◆ TASK TO COMPLETE ◆
Please give back only the lines below from the one containing "- **理想距離**: 射程の80%地点" to the one containing "- Dashboards - 1 week", each repeated word for word, both ends included.

◆ DATA FOR ANALYSIS ◆

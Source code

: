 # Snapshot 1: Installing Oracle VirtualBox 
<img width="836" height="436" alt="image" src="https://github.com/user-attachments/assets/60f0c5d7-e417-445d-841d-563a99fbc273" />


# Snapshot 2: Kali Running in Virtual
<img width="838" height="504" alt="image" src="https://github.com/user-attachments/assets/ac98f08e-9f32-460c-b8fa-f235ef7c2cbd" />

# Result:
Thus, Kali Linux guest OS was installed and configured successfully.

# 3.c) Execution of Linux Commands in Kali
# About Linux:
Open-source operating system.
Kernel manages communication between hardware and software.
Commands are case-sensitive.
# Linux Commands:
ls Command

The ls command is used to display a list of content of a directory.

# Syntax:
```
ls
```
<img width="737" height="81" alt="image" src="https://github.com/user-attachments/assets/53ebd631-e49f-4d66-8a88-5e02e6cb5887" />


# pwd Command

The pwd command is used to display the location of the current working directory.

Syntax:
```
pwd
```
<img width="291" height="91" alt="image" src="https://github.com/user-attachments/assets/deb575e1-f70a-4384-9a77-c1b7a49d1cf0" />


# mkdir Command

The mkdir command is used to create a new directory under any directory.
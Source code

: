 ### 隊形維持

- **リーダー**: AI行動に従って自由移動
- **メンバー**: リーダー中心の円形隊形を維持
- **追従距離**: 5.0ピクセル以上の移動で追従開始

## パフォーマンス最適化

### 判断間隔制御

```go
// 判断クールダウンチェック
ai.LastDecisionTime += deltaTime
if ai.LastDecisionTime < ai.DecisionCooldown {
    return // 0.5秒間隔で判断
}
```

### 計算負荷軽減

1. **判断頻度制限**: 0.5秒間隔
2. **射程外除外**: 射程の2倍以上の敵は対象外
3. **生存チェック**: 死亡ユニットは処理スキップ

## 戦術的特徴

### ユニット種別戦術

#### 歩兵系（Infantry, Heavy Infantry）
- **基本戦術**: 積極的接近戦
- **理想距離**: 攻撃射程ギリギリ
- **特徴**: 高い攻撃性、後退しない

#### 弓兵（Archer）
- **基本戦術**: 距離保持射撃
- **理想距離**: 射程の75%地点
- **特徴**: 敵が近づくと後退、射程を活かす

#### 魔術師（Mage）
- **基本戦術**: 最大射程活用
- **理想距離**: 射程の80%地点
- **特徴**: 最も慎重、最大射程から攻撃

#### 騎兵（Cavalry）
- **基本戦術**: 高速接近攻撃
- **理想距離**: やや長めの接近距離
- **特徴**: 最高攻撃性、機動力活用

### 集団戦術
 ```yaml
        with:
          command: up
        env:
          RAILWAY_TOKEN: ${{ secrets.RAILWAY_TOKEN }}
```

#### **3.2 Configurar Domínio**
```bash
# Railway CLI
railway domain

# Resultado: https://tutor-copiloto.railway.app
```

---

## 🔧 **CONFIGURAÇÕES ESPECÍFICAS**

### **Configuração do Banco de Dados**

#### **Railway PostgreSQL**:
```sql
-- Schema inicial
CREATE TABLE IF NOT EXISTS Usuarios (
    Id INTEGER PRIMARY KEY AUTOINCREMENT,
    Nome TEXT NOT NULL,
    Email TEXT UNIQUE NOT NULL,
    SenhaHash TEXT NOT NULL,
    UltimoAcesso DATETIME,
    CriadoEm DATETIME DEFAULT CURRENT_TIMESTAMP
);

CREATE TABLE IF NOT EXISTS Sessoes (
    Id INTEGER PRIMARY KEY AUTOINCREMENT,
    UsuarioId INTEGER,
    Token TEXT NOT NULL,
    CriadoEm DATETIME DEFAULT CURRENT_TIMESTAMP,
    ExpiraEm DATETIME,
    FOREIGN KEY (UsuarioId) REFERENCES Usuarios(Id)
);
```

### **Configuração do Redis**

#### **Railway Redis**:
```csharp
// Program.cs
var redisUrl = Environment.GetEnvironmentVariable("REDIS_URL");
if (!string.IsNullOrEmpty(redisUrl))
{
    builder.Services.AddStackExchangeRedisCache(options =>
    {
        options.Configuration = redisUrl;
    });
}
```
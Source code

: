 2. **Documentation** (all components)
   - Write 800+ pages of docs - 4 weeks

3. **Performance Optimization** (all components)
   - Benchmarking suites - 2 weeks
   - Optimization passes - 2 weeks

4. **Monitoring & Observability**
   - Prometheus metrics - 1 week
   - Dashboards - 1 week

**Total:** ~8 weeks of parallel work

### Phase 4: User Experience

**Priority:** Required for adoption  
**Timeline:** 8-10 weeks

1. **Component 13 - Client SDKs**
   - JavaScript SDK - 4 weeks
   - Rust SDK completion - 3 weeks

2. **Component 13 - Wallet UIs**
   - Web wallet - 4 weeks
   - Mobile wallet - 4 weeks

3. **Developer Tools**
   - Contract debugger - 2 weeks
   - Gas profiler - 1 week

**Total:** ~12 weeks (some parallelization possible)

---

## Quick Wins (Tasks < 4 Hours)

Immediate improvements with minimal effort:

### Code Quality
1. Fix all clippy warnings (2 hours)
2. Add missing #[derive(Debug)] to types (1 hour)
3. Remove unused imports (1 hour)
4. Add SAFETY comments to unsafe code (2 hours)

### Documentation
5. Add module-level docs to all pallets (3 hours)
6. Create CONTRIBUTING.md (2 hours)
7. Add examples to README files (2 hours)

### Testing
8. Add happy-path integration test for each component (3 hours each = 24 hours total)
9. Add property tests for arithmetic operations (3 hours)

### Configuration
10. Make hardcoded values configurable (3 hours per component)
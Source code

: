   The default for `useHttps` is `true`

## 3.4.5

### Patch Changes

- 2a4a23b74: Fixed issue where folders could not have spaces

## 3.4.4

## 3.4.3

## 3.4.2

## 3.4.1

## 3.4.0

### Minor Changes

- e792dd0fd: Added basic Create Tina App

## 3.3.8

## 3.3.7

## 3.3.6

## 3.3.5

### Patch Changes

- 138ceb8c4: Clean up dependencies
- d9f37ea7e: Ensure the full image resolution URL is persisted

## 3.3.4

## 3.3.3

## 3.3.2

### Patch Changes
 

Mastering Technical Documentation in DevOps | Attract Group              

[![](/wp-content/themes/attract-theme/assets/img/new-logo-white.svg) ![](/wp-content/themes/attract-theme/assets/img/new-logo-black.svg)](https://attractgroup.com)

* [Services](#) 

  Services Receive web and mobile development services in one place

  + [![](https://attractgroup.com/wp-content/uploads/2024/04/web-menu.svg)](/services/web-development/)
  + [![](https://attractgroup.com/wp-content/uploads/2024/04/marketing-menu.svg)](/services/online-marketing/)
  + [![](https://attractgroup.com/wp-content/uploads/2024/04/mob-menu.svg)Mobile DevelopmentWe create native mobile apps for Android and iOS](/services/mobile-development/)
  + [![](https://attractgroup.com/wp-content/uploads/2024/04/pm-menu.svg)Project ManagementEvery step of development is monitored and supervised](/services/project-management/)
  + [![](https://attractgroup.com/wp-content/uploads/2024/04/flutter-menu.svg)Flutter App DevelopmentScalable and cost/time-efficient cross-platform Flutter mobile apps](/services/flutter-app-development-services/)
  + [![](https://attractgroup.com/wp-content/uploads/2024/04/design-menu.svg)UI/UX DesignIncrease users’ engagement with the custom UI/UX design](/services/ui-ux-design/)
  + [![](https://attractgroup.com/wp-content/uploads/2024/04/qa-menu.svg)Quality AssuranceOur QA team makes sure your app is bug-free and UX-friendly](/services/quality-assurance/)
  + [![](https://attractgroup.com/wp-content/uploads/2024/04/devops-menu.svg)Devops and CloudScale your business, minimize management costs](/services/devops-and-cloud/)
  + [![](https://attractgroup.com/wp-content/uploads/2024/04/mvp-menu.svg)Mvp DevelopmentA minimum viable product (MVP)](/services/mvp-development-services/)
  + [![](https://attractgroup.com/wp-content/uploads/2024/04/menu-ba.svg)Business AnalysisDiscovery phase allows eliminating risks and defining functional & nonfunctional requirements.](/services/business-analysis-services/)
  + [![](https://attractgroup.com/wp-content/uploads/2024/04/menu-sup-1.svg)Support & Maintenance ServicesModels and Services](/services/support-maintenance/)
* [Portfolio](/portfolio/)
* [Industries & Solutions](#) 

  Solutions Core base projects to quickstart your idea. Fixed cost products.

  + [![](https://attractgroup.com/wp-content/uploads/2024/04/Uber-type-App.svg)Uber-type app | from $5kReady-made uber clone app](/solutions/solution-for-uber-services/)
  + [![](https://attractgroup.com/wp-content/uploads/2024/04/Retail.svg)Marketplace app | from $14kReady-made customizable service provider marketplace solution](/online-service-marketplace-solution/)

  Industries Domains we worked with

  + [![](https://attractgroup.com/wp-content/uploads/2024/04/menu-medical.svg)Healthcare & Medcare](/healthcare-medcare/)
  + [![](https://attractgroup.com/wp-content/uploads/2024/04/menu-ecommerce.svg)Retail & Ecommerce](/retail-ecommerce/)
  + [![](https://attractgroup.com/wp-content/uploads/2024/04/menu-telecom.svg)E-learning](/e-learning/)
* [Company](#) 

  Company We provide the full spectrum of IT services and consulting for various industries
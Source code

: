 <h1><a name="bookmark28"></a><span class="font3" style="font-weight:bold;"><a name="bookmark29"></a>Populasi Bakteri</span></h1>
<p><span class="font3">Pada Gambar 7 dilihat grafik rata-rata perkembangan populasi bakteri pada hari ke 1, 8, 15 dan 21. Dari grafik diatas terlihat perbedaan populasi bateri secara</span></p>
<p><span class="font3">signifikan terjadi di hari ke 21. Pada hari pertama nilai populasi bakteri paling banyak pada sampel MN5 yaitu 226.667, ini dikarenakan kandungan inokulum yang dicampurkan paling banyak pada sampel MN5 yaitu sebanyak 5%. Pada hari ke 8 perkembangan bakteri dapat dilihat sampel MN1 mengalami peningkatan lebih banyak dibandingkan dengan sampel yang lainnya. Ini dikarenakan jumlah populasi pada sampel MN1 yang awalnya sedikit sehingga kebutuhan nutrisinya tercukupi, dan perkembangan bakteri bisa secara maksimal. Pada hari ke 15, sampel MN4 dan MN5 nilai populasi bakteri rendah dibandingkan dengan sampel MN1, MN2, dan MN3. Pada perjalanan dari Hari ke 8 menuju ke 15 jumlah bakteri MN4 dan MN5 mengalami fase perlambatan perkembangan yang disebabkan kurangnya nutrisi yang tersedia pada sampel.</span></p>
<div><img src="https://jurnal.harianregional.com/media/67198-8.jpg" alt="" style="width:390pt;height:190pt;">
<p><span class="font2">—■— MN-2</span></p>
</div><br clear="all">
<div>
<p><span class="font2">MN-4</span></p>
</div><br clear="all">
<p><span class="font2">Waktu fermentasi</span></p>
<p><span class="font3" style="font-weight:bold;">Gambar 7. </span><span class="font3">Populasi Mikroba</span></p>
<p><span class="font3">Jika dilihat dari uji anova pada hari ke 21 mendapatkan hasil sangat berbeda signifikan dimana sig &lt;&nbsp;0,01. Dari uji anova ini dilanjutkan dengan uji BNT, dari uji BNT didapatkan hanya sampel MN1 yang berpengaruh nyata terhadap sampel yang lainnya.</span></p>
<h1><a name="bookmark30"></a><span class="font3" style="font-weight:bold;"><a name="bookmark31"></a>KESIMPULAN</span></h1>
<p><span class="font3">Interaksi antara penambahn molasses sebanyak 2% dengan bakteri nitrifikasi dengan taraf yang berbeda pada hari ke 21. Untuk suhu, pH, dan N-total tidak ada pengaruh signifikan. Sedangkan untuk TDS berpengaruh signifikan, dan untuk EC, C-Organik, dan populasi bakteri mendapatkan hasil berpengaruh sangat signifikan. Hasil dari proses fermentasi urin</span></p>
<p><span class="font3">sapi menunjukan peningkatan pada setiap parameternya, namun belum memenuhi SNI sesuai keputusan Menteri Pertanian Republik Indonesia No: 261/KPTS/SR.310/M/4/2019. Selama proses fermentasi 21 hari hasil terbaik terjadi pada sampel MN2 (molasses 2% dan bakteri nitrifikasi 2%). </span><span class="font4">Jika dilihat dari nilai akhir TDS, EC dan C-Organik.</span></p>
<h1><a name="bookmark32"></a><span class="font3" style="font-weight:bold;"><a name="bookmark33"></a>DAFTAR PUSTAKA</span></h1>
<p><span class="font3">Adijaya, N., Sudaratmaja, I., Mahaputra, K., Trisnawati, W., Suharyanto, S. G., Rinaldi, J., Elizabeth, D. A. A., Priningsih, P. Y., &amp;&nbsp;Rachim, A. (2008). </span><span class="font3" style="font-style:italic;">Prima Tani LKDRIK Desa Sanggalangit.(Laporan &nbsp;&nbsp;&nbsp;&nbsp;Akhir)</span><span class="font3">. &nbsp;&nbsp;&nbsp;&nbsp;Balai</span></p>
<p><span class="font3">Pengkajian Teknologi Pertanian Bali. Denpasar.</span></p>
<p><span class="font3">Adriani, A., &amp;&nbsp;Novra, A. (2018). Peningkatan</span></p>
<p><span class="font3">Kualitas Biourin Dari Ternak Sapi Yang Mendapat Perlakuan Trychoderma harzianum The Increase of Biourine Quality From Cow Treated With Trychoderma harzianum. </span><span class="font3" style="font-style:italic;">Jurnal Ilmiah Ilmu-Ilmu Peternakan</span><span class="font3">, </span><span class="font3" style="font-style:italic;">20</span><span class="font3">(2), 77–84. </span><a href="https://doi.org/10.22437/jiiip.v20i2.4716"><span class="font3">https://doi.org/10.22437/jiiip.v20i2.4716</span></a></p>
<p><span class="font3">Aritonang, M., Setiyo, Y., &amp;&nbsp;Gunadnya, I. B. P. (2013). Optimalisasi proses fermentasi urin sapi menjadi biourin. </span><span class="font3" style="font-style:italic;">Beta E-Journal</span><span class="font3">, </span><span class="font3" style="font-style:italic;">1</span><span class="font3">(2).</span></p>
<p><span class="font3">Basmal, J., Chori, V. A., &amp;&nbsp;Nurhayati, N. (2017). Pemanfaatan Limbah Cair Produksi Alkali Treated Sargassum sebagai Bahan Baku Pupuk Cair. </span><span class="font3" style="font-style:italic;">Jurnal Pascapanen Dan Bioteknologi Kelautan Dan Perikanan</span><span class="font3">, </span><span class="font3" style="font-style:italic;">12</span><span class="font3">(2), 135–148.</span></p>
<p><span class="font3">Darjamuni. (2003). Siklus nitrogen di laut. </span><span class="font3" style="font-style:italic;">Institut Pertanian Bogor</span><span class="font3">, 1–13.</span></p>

◆ TASK OUTPUT ◆
- **理想距離**: 射程の80%地点
- **特徴**: 最も慎重、最大射程から攻撃

#### 騎兵（Cavalry）
- **基本戦術**: 高速接近攻撃
- **理想距離**: やや長めの接近距離
- **特徴**: 最高攻撃性、機動力活用

### 集団戦術
 ```yaml
        with:
          command: up
        env:
          RAILWAY_TOKEN: ${{ secrets.RAILWAY_TOKEN }}
```

#### **3.2 Configurar Domínio**
```bash
# Railway CLI
railway domain

# Resultado: https://tutor-copiloto.railway.app
```

---

## 🔧 **CONFIGURAÇÕES ESPECÍFICAS**

### **Configuração do Banco de Dados**

#### **Railway PostgreSQL**:
```sql
-- Schema inicial
CREATE TABLE IF NOT EXISTS Usuarios (
    Id INTEGER PRIMARY KEY AUTOINCREMENT,
    Nome TEXT NOT NULL,
    Email TEXT UNIQUE NOT NULL,
    SenhaHash TEXT NOT NULL,
    UltimoAcesso DATETIME,
    CriadoEm DATETIME DEFAULT CURRENT_TIMESTAMP
);

CREATE TABLE IF NOT EXISTS Sessoes (
    Id INTEGER PRIMARY KEY AUTOINCREMENT,
    UsuarioId INTEGER,
    Token TEXT NOT NULL,
    CriadoEm DATETIME DEFAULT CURRENT_TIMESTAMP,
    ExpiraEm DATETIME,
    FOREIGN KEY (UsuarioId) REFERENCES Usuarios(Id)
);
```

### **Configuração do Redis**

#### **Railway Redis**:
```csharp
// Program.cs
var redisUrl = Environment.GetEnvironmentVariable("REDIS_URL");
if (!string.IsNullOrEmpty(redisUrl))
{
    builder.Services.AddStackExchangeRedisCache(options =>
    {
        options.Configuration = redisUrl;
    });
}
```
Source code

: 2. **Documentation** (all components)
   - Write 800+ pages of docs - 4 weeks

3. **Performance Optimization** (all components)
   - Benchmarking suites - 2 weeks
   - Optimization passes - 2 weeks

4. **Monitoring & Observability**
   - Prometheus metrics - 1 week
   - Dashboards - 1 week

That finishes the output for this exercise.